=== Material for this exercise ===

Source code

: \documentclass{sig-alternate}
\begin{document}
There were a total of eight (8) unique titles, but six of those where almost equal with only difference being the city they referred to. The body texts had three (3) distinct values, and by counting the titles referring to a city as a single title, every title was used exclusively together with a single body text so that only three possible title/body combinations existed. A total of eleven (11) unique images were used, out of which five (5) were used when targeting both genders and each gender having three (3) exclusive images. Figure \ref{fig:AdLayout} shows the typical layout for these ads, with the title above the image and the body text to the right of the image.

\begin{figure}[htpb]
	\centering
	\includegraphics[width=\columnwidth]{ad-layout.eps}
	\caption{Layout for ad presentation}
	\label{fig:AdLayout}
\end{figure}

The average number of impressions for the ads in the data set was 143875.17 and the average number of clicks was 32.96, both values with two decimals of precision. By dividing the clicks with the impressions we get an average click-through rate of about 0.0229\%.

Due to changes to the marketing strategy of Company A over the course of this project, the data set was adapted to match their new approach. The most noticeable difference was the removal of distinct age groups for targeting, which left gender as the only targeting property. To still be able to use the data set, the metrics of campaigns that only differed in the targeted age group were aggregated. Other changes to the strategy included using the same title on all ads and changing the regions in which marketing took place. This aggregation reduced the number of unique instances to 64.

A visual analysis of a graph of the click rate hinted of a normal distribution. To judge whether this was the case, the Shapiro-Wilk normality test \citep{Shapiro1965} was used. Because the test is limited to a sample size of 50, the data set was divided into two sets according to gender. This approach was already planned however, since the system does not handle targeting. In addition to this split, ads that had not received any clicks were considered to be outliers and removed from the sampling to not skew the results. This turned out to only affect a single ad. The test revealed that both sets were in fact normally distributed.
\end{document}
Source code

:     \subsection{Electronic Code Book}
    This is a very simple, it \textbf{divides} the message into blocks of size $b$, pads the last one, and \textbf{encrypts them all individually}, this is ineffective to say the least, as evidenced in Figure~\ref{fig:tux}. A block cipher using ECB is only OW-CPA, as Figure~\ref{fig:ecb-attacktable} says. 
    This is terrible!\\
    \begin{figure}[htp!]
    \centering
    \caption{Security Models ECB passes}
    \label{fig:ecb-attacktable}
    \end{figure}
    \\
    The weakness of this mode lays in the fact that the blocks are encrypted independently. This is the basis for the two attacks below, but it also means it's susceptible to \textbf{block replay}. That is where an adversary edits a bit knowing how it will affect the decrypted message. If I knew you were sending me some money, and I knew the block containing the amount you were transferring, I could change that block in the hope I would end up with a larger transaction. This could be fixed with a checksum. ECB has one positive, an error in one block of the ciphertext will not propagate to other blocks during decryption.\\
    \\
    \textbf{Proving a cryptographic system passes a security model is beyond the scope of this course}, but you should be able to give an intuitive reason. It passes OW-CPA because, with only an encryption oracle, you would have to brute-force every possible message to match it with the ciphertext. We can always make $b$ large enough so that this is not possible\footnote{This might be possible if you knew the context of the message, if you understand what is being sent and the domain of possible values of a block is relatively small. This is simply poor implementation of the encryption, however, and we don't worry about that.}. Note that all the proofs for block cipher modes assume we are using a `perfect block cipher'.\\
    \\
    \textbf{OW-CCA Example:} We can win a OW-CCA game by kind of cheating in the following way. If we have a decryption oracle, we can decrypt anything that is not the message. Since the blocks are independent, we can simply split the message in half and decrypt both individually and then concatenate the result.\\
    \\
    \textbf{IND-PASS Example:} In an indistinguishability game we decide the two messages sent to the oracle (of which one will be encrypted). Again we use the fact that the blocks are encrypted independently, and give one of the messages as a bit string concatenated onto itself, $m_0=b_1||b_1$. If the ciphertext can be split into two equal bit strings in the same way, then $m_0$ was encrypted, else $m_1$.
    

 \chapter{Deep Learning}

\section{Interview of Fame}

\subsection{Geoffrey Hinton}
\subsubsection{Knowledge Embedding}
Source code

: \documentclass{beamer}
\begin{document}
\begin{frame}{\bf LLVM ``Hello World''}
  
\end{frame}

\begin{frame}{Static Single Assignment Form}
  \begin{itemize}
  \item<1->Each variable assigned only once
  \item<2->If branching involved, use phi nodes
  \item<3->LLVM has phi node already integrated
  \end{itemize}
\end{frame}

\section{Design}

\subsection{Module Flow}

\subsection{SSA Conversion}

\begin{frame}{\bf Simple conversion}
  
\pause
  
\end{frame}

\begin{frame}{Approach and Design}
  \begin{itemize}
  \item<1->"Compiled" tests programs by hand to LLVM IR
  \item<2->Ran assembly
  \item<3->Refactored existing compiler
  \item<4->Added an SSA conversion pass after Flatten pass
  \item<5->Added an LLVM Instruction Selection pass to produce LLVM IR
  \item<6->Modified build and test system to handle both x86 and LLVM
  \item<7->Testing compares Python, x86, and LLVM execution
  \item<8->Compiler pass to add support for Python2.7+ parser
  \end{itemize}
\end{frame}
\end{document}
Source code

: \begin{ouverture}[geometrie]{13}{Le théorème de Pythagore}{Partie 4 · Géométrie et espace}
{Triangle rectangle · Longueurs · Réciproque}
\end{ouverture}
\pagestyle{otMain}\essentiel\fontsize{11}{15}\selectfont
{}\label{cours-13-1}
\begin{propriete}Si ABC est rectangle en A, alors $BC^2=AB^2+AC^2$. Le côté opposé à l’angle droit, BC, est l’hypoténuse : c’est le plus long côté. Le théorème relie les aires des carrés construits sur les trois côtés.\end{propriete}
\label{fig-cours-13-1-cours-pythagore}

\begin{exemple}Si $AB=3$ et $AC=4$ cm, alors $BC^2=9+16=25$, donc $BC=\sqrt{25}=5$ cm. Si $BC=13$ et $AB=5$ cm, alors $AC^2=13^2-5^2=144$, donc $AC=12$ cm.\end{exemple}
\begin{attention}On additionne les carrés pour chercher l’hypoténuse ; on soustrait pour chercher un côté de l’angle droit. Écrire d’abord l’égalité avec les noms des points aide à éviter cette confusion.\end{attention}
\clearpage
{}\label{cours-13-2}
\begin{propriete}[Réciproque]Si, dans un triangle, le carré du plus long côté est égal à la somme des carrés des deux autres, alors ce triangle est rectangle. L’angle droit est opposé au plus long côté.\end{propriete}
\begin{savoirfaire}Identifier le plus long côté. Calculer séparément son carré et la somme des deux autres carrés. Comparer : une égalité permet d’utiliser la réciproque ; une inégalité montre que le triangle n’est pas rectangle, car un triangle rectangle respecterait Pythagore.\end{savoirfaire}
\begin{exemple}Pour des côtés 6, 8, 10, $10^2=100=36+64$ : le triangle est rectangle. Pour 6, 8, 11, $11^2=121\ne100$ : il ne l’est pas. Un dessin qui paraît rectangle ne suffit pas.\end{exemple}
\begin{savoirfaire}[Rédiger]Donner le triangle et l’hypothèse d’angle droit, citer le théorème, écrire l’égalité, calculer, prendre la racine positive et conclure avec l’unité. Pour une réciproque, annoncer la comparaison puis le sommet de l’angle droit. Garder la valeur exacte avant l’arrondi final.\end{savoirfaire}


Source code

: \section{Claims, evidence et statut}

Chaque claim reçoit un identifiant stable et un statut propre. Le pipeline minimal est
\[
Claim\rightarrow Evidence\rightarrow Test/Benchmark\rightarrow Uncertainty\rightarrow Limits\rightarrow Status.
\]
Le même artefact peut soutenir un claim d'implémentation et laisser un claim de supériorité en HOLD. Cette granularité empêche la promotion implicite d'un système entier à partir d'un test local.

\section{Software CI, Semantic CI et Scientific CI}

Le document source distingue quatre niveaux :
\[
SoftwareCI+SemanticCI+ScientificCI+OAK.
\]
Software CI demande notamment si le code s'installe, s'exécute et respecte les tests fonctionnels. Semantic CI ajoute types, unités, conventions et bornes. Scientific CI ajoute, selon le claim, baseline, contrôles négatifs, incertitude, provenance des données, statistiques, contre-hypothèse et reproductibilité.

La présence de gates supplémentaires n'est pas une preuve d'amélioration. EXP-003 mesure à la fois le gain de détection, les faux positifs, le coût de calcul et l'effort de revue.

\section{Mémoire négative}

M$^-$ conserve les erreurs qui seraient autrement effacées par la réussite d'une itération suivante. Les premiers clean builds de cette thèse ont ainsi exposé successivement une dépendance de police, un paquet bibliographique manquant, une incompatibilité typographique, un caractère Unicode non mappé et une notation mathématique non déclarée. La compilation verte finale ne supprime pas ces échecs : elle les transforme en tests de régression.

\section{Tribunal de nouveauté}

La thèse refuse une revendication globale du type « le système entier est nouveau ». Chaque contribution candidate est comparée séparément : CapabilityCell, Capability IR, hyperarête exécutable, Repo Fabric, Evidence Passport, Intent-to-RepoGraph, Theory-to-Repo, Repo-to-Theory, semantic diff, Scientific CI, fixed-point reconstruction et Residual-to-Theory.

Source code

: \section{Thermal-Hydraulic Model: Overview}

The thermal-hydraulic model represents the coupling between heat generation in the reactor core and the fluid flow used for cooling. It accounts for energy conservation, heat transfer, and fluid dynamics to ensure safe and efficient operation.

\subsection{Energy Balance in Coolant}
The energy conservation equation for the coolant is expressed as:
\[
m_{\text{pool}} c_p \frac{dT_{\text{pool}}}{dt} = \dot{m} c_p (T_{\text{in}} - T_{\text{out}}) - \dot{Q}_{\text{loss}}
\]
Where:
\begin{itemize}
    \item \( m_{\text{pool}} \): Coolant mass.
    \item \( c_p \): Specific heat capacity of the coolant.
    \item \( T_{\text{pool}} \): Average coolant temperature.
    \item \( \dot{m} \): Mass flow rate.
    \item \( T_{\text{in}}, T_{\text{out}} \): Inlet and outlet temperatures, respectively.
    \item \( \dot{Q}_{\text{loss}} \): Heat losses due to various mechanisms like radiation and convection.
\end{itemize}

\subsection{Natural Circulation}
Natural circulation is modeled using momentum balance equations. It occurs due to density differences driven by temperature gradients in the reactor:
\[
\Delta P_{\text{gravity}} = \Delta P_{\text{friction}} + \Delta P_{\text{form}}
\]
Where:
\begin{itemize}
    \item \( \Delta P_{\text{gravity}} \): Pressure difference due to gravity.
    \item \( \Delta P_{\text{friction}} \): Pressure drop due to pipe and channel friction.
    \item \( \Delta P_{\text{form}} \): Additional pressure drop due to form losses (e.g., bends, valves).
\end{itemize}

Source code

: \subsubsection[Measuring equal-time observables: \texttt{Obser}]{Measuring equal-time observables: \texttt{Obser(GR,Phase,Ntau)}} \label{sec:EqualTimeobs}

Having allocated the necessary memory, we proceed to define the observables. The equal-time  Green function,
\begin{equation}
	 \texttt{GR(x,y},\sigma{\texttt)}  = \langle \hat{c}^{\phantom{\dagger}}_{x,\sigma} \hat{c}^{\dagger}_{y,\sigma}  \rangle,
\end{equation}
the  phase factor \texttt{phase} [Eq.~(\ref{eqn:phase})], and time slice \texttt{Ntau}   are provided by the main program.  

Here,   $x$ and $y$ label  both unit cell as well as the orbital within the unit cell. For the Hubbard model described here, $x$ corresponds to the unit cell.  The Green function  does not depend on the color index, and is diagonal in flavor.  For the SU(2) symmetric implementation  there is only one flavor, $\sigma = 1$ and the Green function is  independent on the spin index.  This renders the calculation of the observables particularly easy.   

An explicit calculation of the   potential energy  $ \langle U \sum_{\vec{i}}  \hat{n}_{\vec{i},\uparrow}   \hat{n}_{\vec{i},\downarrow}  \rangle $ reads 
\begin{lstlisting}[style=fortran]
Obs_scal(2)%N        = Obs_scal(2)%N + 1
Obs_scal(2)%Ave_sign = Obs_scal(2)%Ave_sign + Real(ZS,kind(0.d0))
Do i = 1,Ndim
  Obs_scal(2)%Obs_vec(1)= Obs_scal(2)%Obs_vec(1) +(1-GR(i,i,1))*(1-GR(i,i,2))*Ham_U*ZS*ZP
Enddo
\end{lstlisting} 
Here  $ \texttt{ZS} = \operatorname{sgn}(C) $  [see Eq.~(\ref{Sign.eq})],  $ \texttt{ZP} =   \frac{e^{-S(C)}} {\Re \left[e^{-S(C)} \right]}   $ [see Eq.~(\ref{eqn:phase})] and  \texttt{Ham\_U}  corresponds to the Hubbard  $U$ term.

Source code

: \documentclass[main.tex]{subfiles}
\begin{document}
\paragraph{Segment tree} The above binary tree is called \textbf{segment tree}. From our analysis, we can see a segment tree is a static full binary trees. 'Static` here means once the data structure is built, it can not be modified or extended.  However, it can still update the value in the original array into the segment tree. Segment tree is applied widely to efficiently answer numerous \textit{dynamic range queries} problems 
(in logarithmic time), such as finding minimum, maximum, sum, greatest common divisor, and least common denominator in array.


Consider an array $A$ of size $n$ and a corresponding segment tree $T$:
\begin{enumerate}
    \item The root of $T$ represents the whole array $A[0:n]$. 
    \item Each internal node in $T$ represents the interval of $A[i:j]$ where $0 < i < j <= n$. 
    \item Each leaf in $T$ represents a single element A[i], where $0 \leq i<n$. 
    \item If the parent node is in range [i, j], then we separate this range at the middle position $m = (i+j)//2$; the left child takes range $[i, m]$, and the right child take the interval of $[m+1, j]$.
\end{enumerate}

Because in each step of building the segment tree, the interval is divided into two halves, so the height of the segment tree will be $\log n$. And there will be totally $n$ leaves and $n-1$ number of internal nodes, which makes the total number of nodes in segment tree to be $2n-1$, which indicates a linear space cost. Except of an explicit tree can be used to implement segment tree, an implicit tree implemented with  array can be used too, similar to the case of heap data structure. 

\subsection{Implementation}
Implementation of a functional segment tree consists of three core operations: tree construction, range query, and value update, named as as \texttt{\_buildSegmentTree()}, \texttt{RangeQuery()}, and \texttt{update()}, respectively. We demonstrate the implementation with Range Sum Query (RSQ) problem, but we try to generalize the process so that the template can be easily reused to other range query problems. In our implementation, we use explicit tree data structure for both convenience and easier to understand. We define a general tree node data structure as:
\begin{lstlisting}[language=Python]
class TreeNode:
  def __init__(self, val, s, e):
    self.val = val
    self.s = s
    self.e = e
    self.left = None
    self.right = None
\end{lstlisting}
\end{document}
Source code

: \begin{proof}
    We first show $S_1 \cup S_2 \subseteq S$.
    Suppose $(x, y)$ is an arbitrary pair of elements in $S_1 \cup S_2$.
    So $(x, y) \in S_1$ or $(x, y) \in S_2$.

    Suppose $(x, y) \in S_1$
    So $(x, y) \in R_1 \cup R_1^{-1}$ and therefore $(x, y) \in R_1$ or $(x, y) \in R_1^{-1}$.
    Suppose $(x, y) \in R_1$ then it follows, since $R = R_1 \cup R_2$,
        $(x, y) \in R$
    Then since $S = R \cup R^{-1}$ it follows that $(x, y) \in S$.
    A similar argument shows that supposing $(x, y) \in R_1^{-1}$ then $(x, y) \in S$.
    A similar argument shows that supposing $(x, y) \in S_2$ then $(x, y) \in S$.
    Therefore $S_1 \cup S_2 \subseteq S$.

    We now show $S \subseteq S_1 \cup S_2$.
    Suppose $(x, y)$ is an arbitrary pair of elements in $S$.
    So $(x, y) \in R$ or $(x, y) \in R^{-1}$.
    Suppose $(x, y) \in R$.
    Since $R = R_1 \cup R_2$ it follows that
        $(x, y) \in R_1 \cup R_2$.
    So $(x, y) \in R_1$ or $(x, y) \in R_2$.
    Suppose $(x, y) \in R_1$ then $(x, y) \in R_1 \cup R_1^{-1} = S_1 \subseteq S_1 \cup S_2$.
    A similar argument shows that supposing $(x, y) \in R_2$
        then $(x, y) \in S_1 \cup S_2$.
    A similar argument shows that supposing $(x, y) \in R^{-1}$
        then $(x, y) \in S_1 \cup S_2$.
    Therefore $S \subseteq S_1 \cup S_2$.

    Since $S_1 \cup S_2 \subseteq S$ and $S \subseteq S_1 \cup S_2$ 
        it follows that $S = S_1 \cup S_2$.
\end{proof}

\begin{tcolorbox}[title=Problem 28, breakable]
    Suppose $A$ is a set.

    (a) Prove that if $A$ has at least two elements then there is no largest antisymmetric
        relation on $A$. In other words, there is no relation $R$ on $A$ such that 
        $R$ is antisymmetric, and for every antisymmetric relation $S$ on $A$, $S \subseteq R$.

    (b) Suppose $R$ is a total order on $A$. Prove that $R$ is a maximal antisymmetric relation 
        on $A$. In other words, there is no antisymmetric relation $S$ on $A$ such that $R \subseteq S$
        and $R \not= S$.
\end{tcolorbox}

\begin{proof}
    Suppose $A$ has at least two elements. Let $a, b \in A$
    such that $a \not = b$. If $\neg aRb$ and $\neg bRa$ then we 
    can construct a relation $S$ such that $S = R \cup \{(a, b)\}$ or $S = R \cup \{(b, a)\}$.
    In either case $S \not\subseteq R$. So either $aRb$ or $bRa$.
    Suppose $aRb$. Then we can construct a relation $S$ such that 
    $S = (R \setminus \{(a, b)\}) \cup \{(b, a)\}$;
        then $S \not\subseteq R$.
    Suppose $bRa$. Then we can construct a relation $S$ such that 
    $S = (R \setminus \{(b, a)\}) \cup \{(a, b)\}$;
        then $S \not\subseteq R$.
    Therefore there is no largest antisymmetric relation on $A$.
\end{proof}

===

Report each line above containing the string "gravity".

\Delta P_{\text{gravity}} = \Delta P_{\text{friction}} + \Delta P_{\text{form}}
    \item \( \Delta P_{\text{gravity}} \): Pressure difference due to gravity.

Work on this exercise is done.